| Your goal |
Go through the data below and copy each line that includes "Visual".

| Plain-text document sources |
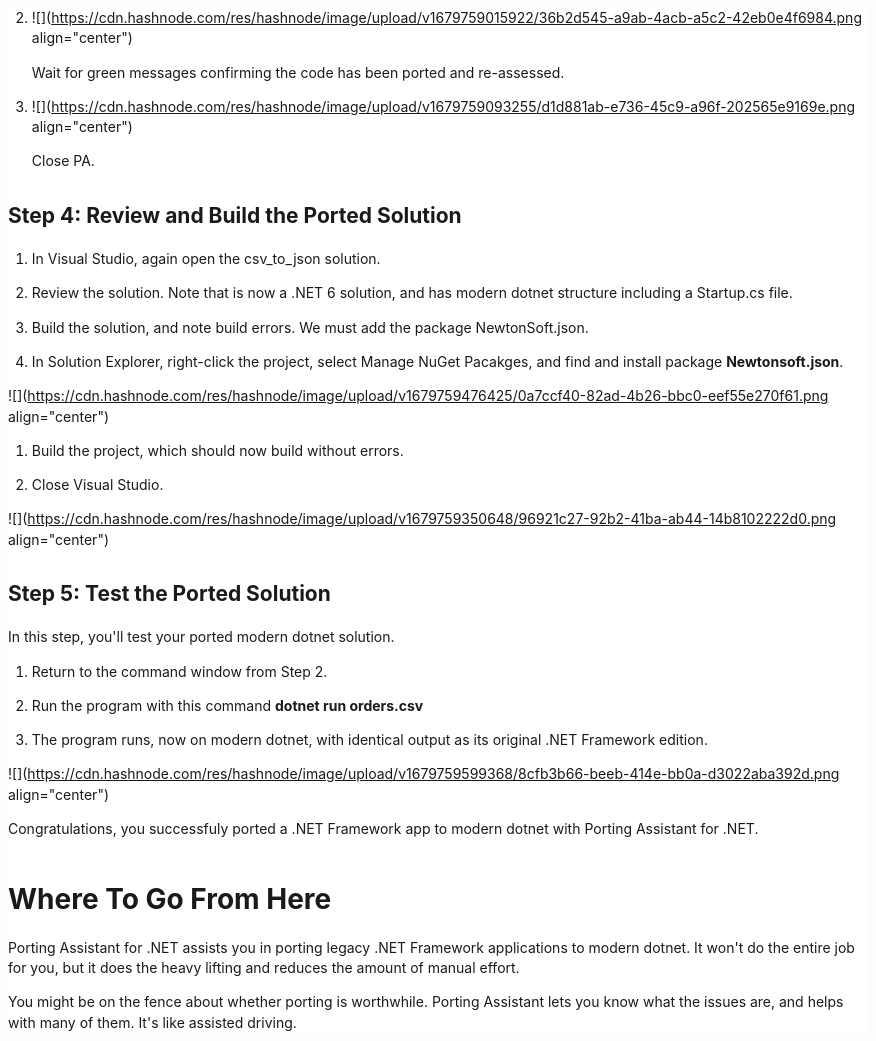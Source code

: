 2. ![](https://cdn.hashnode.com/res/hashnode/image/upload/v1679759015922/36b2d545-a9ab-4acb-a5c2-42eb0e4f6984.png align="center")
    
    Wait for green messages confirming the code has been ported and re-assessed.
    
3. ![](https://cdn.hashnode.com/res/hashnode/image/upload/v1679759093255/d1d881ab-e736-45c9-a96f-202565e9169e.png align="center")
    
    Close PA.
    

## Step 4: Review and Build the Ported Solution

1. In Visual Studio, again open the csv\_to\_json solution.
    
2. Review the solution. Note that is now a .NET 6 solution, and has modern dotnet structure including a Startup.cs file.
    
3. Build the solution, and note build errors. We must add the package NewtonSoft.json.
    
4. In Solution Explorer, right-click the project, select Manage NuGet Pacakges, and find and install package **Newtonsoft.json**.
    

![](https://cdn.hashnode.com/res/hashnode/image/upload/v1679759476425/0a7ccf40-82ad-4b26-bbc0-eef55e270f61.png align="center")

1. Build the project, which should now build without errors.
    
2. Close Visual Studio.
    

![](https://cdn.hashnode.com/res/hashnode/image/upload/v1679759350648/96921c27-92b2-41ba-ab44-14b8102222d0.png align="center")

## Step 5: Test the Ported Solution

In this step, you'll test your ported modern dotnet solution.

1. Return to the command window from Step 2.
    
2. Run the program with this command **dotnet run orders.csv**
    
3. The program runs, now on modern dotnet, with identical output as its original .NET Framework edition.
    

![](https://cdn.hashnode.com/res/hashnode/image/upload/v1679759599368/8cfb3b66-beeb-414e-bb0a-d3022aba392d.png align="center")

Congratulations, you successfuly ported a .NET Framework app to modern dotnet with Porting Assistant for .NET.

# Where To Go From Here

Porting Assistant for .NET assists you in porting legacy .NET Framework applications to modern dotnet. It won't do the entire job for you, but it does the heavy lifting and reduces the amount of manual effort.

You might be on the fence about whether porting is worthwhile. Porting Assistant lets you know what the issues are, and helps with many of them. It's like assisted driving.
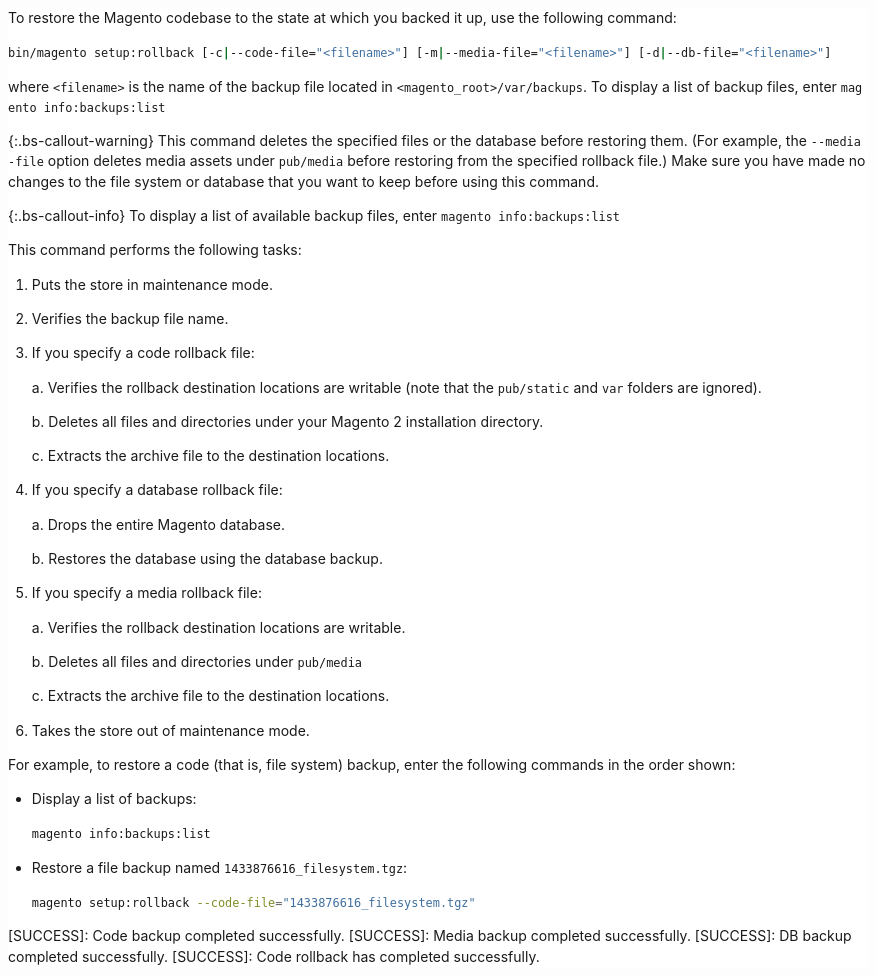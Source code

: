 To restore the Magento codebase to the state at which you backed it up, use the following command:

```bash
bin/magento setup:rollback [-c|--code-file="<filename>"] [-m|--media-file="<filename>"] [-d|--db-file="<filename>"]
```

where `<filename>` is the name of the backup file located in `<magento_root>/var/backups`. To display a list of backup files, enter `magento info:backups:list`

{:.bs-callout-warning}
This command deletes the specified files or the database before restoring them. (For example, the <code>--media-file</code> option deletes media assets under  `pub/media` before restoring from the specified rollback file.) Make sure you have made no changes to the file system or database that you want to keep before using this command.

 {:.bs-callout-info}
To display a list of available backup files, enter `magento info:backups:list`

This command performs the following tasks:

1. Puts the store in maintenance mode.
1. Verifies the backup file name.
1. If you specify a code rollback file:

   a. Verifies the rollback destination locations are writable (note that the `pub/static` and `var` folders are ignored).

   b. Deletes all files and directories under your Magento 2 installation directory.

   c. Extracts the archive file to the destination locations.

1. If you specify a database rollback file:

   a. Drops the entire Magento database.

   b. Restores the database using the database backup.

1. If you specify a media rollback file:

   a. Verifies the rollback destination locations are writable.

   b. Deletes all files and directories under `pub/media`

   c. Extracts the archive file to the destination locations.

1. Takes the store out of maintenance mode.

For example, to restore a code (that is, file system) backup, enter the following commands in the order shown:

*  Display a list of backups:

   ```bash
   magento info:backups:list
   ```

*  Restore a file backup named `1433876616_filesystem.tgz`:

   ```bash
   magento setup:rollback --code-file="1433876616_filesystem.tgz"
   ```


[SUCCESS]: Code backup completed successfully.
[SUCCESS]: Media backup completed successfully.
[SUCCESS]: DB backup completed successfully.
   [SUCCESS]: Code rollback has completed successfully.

| Response to the task |
1. In Visual Studio, again open the csv\_to\_json solution.
2. Close Visual Studio.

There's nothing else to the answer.